6.2 Fraud, Waste and Abuse.
  (a)   If the Allocatee becomes aware at any time of the existence of fraud, waste or abuse of the NMTC Allocation allocated pursuant to this Allocation Agreement, the Allocatee shall promptly report such incidence(s) to the Office of Inspector General of the U.S. Department of the Treasury.
 
  (b)   If a principal purpose of a transaction or a series of transactions is to achieve a result that is inconsistent with the purposes of the Act, the NMTC Program Income Tax Regulations, the Notice of Allocation Availability (70 FR 41075 and as amended 71 FR 12423), or this Allocation Agreement, the Fund, in its sole discretion, may treat the transaction or series of transactions as causing an event of default subject to the remedies available under Section 8.3 of this Agreement.
6.3 Right to Inspect and Audit. The Allocatee shall submit such financial and activity reports, records, statements, documents, and other information as may be requested by the Fund and the U.S. Department of the Treasury to ensure compliance with this Allocation Agreement, the provisions of the Internal Revenue Code and the NMTC Program Income Tax Regulations.

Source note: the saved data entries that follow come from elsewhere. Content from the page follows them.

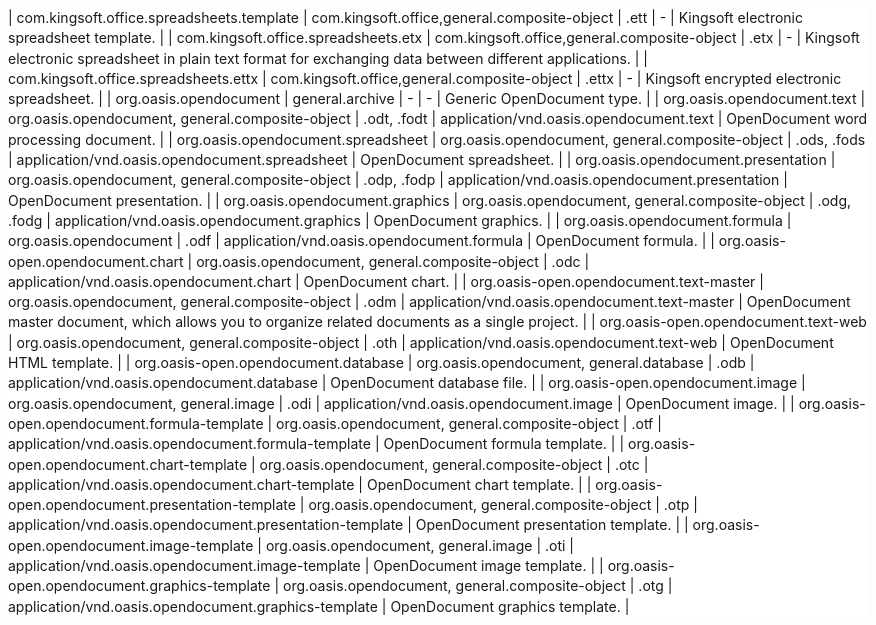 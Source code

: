 | com.kingsoft.office.spreadsheets.template                   | com.kingsoft.office,general.composite-object                             | .ett                    |                                        -                                  | Kingsoft electronic spreadsheet template.                         |
| com.kingsoft.office.spreadsheets.etx                        | com.kingsoft.office,general.composite-object                             | .etx                    |                                        -                                  | Kingsoft electronic spreadsheet in plain text format for exchanging data between different applications.                           |
| com.kingsoft.office.spreadsheets.ettx                       | com.kingsoft.office,general.composite-object                             | .ettx                   |                                        -                                  | Kingsoft encrypted electronic spreadsheet.                         |
| org.oasis.opendocument                                      | general.archive                                                          |           -             |                                   -                                       | Generic OpenDocument type.                        |
| org.oasis.opendocument.text                                 | org.oasis.opendocument, general.composite-object                         | .odt, .fodt             | application/vnd.oasis.opendocument.text                                   | OpenDocument word processing document.                        |
| org.oasis.opendocument.spreadsheet                          | org.oasis.opendocument, general.composite-object                         | .ods, .fods             | application/vnd.oasis.opendocument.spreadsheet                            | OpenDocument spreadsheet.                       |
| org.oasis.opendocument.presentation                         | org.oasis.opendocument, general.composite-object                         | .odp, .fodp             | application/vnd.oasis.opendocument.presentation                           | OpenDocument presentation.                       |
| org.oasis.opendocument.graphics                             | org.oasis.opendocument, general.composite-object                         | .odg, .fodg             | application/vnd.oasis.opendocument.graphics                               | OpenDocument graphics.                         |
| org.oasis.opendocument.formula                              | org.oasis.opendocument                                                   | .odf                    | application/vnd.oasis.opendocument.formula                                | OpenDocument formula.                         |
| org.oasis-open.opendocument.chart                           | org.oasis.opendocument, general.composite-object                         | .odc                    | application/vnd.oasis.opendocument.chart                                  | OpenDocument chart.                         |
| org.oasis-open.opendocument.text-master                     | org.oasis.opendocument, general.composite-object                         | .odm                    | application/vnd.oasis.opendocument.text-master                            | OpenDocument master document, which allows you to organize related documents as a single project.                        |
| org.oasis-open.opendocument.text-web                        | org.oasis.opendocument, general.composite-object                         | .oth                    | application/vnd.oasis.opendocument.text-web                               | OpenDocument HTML template.                    |
| org.oasis-open.opendocument.database                        | org.oasis.opendocument, general.database                                 | .odb                    | application/vnd.oasis.opendocument.database                               | OpenDocument database file.                        |
| org.oasis-open.opendocument.image                           | org.oasis.opendocument, general.image                                    | .odi                    | application/vnd.oasis.opendocument.image                                  | OpenDocument image.                         |
| org.oasis-open.opendocument.formula-template                | org.oasis.opendocument, general.composite-object                         | .otf                    | application/vnd.oasis.opendocument.formula-template                       | OpenDocument formula template.                       |
| org.oasis-open.opendocument.chart-template                  | org.oasis.opendocument, general.composite-object                         | .otc                    | application/vnd.oasis.opendocument.chart-template                         | OpenDocument chart template.                       |
| org.oasis-open.opendocument.presentation-template           | org.oasis.opendocument, general.composite-object                         | .otp                    | application/vnd.oasis.opendocument.presentation-template                  | OpenDocument presentation template.                     |
| org.oasis-open.opendocument.image-template                  | org.oasis.opendocument, general.image                                    | .oti                    | application/vnd.oasis.opendocument.image-template                         | OpenDocument image template.                       |
| org.oasis-open.opendocument.graphics-template               | org.oasis.opendocument, general.composite-object                         | .otg                    | application/vnd.oasis.opendocument.graphics-template                      | OpenDocument graphics template.                       |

The United States Government including, but not limited to, the U.S. Department of the Treasury, the Internal Revenue Service and the Comptroller General, and their duly authorized representatives, shall have full and free access during reasonable business hours to the Allocatee’s offices and facilities and all books, documents, records and financial statements relevant to the NMTC Allocation provided hereunder. The Allocatee shall permit any of these authorities to copy such documents as they deem appropriate. The purposes of such inspections and/or audits will include, but not be limited to, ensuring that representations, warranties, covenants, and/or certifications provided by the Allocatee are accurate. Such inspections and/or audits may also be conducted to investigate a taxpayer’s claim for a New Markets Tax Credit, including a potential event of recapture pursuant to IRC § 45D(g) and 26 C.F.R. 1.45D-l(e)(2). The Fund will, consistent with applicable law, including the Freedom of Information Act (5 U.S.C. § 552) and the Privacy Act (5 U.S.C. § 552a), maintain the confidentiality of all financial and other proprietary information disclosed to the Fund pursuant to this section. Furthermore, the Fund will, consistent with IRC § 6103, maintain the confidentiality of, and adequately safeguard, return information as provided to the Fund pursuant to this section.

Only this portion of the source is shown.